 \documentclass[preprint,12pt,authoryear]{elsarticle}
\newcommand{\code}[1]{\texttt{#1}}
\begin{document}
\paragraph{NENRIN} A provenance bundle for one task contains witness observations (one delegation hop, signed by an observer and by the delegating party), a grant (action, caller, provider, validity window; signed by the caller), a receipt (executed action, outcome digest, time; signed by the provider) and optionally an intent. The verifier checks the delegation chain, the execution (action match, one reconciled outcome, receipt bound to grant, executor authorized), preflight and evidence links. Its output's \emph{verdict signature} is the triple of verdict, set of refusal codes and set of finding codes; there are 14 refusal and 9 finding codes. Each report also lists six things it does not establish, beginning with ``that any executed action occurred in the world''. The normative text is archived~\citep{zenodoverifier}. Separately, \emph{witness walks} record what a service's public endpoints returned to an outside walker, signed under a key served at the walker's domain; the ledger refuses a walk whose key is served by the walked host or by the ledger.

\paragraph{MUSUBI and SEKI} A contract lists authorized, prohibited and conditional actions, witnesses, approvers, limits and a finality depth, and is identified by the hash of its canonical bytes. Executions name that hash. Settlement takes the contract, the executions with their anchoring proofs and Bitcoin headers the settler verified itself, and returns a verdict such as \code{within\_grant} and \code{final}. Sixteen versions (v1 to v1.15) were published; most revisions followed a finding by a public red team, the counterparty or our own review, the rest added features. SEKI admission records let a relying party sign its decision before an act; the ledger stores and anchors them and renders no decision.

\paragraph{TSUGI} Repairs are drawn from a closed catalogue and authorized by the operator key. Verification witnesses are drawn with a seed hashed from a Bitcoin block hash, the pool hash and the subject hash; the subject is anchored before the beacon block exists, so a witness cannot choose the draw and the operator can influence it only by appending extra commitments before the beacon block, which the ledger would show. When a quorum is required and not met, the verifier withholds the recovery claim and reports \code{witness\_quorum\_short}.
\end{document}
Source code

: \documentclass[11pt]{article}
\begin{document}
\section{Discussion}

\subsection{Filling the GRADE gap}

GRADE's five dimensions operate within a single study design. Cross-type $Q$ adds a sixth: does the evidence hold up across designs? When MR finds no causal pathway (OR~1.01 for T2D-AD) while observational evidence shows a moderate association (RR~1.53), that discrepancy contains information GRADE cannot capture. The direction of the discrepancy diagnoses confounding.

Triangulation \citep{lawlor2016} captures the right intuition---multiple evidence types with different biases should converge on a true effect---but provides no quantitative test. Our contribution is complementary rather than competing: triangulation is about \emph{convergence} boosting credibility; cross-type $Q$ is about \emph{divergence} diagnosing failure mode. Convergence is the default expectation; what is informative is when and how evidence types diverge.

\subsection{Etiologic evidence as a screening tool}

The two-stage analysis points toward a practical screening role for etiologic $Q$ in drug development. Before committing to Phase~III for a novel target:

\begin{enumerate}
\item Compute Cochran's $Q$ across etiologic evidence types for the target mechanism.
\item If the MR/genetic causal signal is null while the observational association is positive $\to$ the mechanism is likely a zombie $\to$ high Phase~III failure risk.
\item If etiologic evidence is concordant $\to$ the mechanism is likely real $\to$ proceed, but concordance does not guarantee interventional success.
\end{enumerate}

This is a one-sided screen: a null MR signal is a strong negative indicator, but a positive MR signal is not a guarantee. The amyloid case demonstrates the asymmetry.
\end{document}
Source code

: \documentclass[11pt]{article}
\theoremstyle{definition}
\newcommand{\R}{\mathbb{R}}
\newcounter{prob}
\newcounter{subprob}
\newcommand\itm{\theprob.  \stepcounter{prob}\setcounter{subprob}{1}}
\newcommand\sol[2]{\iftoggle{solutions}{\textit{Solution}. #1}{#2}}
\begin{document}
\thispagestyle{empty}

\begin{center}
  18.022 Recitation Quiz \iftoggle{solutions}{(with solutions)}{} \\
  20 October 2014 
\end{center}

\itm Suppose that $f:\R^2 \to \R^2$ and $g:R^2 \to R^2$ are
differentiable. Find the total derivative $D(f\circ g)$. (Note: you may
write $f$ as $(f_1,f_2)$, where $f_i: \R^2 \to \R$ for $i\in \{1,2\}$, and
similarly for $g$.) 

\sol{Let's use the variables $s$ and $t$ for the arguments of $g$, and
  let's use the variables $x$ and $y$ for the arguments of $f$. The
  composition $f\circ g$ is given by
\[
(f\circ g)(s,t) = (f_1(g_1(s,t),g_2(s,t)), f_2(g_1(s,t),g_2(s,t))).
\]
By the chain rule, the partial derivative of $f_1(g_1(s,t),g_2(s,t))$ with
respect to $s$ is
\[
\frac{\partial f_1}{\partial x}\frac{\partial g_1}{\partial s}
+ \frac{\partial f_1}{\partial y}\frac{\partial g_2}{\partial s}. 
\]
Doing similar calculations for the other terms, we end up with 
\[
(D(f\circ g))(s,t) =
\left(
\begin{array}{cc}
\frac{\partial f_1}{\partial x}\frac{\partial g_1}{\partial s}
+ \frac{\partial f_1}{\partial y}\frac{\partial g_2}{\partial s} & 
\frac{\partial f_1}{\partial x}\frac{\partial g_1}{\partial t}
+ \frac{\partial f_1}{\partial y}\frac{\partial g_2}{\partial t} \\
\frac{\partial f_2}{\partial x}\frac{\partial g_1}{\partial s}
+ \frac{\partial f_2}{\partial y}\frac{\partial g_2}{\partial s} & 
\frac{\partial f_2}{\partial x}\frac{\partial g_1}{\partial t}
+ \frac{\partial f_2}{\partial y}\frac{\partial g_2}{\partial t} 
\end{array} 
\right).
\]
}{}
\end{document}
· · ·
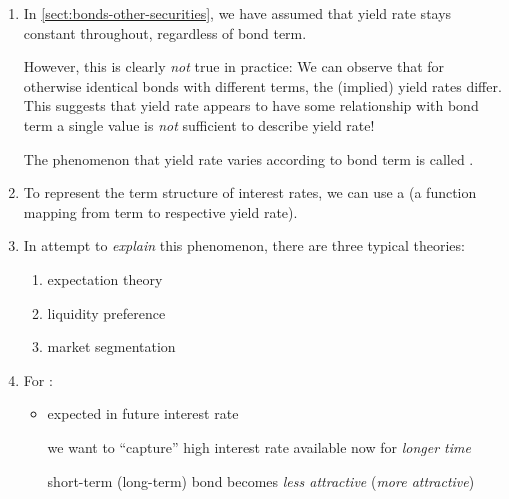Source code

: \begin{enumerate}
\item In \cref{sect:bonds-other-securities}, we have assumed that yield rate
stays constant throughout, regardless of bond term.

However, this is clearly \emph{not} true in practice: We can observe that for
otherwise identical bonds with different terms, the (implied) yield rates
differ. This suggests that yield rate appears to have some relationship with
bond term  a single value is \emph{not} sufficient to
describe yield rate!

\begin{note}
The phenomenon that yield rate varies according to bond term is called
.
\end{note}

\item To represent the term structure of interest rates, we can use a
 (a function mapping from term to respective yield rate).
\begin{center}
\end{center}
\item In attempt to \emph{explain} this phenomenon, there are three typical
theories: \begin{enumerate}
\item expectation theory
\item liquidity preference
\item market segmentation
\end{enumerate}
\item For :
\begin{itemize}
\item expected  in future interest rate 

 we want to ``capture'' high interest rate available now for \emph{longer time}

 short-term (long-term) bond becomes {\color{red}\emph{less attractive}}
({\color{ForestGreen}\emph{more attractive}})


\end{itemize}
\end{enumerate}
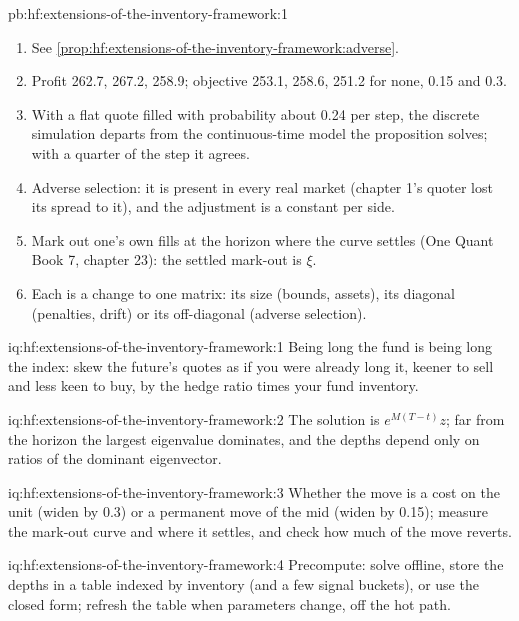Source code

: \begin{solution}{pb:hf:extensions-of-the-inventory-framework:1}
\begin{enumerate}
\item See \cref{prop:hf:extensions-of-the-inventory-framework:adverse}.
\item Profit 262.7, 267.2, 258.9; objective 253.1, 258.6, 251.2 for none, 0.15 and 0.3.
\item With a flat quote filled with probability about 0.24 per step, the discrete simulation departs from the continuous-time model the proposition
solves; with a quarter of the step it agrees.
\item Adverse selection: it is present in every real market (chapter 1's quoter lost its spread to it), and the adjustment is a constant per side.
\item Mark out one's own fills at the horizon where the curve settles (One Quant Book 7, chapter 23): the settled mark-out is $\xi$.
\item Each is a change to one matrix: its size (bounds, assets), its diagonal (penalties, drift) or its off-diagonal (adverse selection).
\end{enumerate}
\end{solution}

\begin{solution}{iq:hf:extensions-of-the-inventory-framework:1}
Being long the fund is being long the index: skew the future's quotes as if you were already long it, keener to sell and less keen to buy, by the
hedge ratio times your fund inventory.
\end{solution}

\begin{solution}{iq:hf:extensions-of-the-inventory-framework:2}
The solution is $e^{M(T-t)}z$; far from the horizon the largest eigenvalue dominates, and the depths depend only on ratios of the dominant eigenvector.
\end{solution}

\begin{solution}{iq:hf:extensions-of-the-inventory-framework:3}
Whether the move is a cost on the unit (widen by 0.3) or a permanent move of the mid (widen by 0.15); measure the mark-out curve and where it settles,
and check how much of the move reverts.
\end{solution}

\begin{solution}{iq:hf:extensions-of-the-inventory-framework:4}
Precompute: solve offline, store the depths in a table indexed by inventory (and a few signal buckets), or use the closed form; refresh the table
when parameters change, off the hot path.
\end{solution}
· · ·
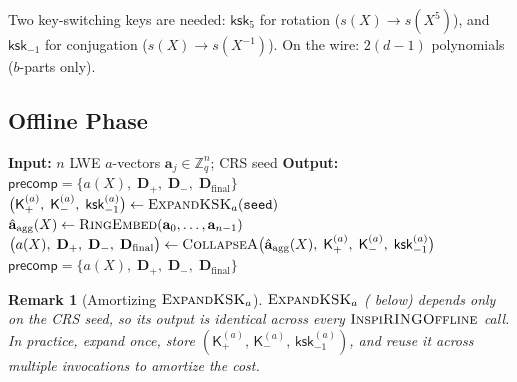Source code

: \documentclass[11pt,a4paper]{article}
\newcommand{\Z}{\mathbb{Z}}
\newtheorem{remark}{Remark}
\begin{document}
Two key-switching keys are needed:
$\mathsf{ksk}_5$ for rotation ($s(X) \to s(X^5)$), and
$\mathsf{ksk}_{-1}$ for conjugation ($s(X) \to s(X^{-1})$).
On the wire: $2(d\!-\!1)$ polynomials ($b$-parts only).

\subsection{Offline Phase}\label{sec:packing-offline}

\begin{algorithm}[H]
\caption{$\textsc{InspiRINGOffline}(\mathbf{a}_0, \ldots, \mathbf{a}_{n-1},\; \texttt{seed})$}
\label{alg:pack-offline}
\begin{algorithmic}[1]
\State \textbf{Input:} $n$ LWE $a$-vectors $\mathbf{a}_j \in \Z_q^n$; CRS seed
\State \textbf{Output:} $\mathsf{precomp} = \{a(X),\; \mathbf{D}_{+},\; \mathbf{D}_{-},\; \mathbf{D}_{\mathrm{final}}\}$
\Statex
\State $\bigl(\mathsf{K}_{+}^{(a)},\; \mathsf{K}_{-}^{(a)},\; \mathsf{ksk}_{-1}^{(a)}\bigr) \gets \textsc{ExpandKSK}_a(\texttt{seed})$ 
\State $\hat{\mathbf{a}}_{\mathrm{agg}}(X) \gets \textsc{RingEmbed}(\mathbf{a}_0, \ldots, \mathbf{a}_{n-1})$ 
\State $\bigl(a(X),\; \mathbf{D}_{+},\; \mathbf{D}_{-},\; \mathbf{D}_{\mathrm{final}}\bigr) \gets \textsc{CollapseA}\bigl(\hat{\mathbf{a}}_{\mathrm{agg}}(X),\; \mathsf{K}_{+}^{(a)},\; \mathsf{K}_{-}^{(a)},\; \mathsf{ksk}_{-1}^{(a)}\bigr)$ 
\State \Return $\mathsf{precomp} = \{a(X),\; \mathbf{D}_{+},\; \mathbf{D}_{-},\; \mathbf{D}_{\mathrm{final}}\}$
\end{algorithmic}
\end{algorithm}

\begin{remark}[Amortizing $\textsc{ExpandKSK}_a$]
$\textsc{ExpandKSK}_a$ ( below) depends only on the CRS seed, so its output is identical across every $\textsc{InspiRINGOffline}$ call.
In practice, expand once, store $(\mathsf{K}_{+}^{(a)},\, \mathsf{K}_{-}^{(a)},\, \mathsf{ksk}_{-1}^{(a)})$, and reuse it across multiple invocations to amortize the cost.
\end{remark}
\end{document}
· · ·
# Problem details
Only the lines above from the one with "model the proposition" through the one with "constant per side." should be duplicated, character for character.

# Reply
\item With a flat quote filled with probability about 0.24 per step, the discrete simulation departs from the continuous-time model the proposition
solves; with a quarter of the step it agrees.
\item Adverse selection: it is present in every real market (chapter 1's quoter lost its spread to it), and the adjustment is a constant per side.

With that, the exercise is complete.